Today’s article takes a break from the iterator series to investigate an interesting anomaly with the List.ForEach function: it’s surprisingly fast! So fast that it’s actually competitive with regular old for, foreach, and while functions. How can it be so fast when it has to call a delegate that you pass it for every single loop iteration? Read on for to find out!

Roger writes in his comment that he added List.ForEach to the comparison in the previous article with surprisingly fast results. In the extreme case, his List.ForEach using a lambda for the delegate parameter actually outperformed any other loop type with a list of 1000 elements!

If you’re not familiar with List.ForEach, here’s a quick example of how to use it:

var fruits = new List<string>{ "apple", "banana", "cherry" };
fruits.ForEach(fruit => Debug.Log("fruit is: " + fruit));
// prints:
//   fruit is: apple
//   fruit is: banana
//   fruit is: cherry

I ran a quick test in the same environment (computer, Unity version, etc.) as the original test and largely reproduced his results. I couldn’t ever beat the fastest raw loop (while) with any list length, but the results were still quite surprising.
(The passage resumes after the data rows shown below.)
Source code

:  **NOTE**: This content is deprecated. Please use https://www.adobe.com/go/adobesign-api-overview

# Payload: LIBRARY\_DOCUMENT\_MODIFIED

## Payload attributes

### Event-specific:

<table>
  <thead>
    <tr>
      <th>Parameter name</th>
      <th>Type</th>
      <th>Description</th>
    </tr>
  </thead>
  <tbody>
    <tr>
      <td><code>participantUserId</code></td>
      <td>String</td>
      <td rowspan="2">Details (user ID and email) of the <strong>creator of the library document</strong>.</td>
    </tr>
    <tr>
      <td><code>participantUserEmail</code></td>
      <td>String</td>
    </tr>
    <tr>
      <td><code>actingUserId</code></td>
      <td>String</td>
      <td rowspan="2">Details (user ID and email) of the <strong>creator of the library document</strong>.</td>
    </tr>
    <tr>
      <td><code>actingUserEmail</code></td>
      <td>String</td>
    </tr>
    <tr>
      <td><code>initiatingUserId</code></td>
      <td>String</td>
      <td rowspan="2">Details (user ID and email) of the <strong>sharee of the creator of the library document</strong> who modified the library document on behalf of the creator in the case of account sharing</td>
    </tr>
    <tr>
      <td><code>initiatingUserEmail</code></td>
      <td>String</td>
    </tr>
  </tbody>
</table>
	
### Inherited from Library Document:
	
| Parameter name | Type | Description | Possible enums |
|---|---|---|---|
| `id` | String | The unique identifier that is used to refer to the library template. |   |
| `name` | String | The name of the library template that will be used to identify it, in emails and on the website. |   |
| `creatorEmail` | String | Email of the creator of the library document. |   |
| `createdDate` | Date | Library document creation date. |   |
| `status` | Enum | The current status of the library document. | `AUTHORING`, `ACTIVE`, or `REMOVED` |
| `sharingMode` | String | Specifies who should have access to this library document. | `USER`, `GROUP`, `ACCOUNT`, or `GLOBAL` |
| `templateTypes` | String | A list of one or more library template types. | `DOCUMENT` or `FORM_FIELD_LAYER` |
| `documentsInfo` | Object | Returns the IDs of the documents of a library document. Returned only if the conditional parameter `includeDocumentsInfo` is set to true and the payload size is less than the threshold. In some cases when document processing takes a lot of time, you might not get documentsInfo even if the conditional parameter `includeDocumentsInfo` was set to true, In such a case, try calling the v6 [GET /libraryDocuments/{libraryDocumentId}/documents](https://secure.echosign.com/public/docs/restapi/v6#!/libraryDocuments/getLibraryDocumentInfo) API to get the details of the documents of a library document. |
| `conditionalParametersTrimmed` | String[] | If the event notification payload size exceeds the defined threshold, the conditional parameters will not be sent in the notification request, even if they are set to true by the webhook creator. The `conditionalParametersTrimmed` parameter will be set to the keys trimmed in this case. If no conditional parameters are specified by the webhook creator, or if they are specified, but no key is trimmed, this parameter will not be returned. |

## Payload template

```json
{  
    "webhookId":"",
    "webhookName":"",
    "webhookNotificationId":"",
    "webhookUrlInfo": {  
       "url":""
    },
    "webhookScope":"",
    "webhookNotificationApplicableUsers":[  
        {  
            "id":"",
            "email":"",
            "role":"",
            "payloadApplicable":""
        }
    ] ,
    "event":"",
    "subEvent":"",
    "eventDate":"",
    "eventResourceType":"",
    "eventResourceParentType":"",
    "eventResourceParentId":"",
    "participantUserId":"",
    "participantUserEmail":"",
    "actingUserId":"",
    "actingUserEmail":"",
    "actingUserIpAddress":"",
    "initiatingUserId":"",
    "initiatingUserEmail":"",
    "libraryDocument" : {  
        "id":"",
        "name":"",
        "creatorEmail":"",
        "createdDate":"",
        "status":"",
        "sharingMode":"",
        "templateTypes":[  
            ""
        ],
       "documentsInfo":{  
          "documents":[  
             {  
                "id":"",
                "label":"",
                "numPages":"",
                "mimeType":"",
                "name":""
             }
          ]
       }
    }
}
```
I decided to expand a bit on this finding. First, the times for using a lambda delegate versus a method delegate were essentially the same so I removed the method delegate. Second, I added a cached delegate as described in the iterator series. This avoids creating a new delegate for each run of the loop and also avoids any garbage creation. Third, I added a ForEach extension method for arrays to compare against List.ForEach.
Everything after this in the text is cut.